## Problem details
From the line containing "interactive command line" down to the line containing "are not present on a standard keyboard." in the records below, reproduce every line exactly, ends included, and omit all others.

Items from a data source:
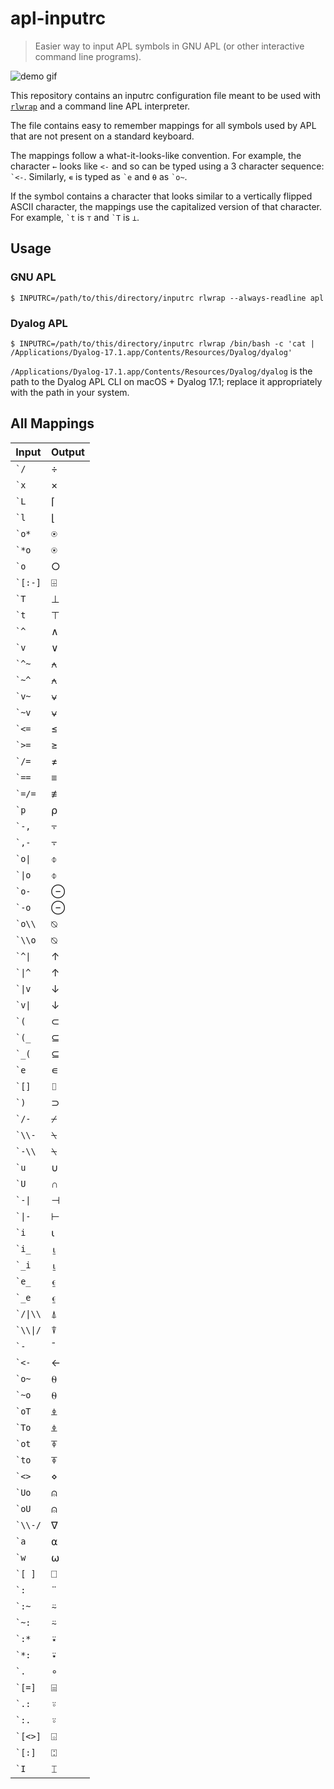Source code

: # apl-inputrc

> Easier way to input APL symbols in GNU APL (or other interactive command line
> programs).

![demo gif](https://gist.githubusercontent.com/utkarshkukreti/9d1e76aee76a8211bc6cfca7889b8993/raw/54fcda84e99f0c1ff7262af76bfbce36c2694d4a/apl-inputrc.gif)

This repository contains an inputrc configuration file meant to be used with
[`rlwrap`][rlwrap] and a command line APL interpreter.

The file contains easy to remember mappings for all symbols used by APL that
are not present on a standard keyboard.

The mappings follow a what-it-looks-like convention. For example, the character
`←` looks like `<-` and so can be typed using a 3 character sequence: `` `<- ``.
Similarly, `∊` is typed as `` `e `` and `⍬` as `` `o~ ``.

If the symbol contains a character that looks similar to a vertically flipped
ASCII character, the mappings use the capitalized version of that character. For
example, `` `t `` is `⊤` and `` `T `` is `⊥`.

## Usage

### GNU APL

    $ INPUTRC=/path/to/this/directory/inputrc rlwrap --always-readline apl

### Dyalog APL

    $ INPUTRC=/path/to/this/directory/inputrc rlwrap /bin/bash -c 'cat | /Applications/Dyalog-17.1.app/Contents/Resources/Dyalog/dyalog'

`/Applications/Dyalog-17.1.app/Contents/Resources/Dyalog/dyalog` is the path to the Dyalog APL CLI on macOS + Dyalog 17.1; replace it appropriately with the path in your system.

## All Mappings

| Input | Output |
| ----- | ------ |
| `` `/ `` | ÷ |
| `` `x `` | × |
| `` `L `` | ⌈ |
| `` `l `` | ⌊ |
| `` `o* `` | ⍟ |
| `` `*o `` | ⍟ |
| `` `o `` | ○ |
| `` `[:-] `` | ⌹ |
| `` `T `` | ⊥ |
| `` `t `` | ⊤ |
| `` `^ `` | ∧ |
| `` `v `` | ∨ |
| `` `^~ `` | ⍲ |
| `` `~^ `` | ⍲ |
| `` `v~ `` | ⍱ |
| `` `~v `` | ⍱ |
| `` `<= `` | ≤ |
| `` `>= `` | ≥ |
| `` `/= `` | ≠ |
| `` `== `` | ≡ |
| `` `=/= `` | ≢ |
| `` `p `` | ⍴ |
| `` `-, `` | ⍪ |
| `` `,- `` | ⍪ |
| `` `o\| `` | ⌽ |
| `` `\|o `` | ⌽ |
| `` `o- `` | ⊖ |
| `` `-o `` | ⊖ |
| `` `o\\ `` | ⍉ |
| `` `\\o `` | ⍉ |
| `` `^\| `` | ↑ |
| `` `\|^ `` | ↑ |
| `` `\|v `` | ↓ |
| `` `v\| `` | ↓ |
| `` `( `` | ⊂ |
| `` `(_ `` | ⊆ |
| `` `_( `` | ⊆ |
| `` `e `` | ∊ |
| `` `[] `` | ⌷ |
| `` `) `` | ⊃ |
| `` `/- `` | ⌿ |
| `` `\\- `` | ⍀ |
| `` `-\\ `` | ⍀ |
| `` `u `` | ∪ |
| `` `U `` | ∩ |
| `` `-\| `` | ⊣ |
| `` `\|- `` | ⊢ |
| `` `i `` | ⍳ |
| `` `i_ `` | ⍸ |
| `` `_i `` | ⍸ |
| `` `e_ `` | ⍷ |
| `` `_e `` | ⍷ |
| `` `/\|\\ `` | ⍋ |
| `` `\\\|/ `` | ⍒ |
| `` `- `` | ¯ |
| `` `<- `` | ← |
| `` `o~ `` | ⍬ |
| `` `~o `` | ⍬ |
| `` `oT `` | ⍎ |
| `` `To `` | ⍎ |
| `` `ot `` | ⍕ |
| `` `to `` | ⍕ |
| `` `<> `` | ⋄ |
| `` `Uo `` | ⍝ |
| `` `oU `` | ⍝ |
| `` `\\-/ `` | ∇ |
| `` `a `` | ⍺ |
| `` `w `` | ⍵ |
| `` `[ ] `` | ⎕ |
| `` `: `` | ¨ |
| `` `:~ `` | ⍨ |
| `` `~: `` | ⍨ |
| `` `:* `` | ⍣ |
| `` `*: `` | ⍣ |
| `` `. `` | ∘ |
| `` `[=] `` | ⌸ |
| `` `.: `` | ⍤ |
| `` `:. `` | ⍤ |
| `` `[<>] `` | ⌺ |
| `` `[:] `` | ⍠ |
| `` `I `` | ⌶ |

[rlwrap]: https://github.com/hanslub42/rlwrap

## Task output
> Easier way to input APL symbols in GNU APL (or other interactive command line
> programs).

![demo gif](https://gist.githubusercontent.com/utkarshkukreti/9d1e76aee76a8211bc6cfca7889b8993/raw/54fcda84e99f0c1ff7262af76bfbce36c2694d4a/apl-inputrc.gif)

This repository contains an inputrc configuration file meant to be used with
[`rlwrap`][rlwrap] and a command line APL interpreter.

The file contains easy to remember mappings for all symbols used by APL that
are not present on a standard keyboard.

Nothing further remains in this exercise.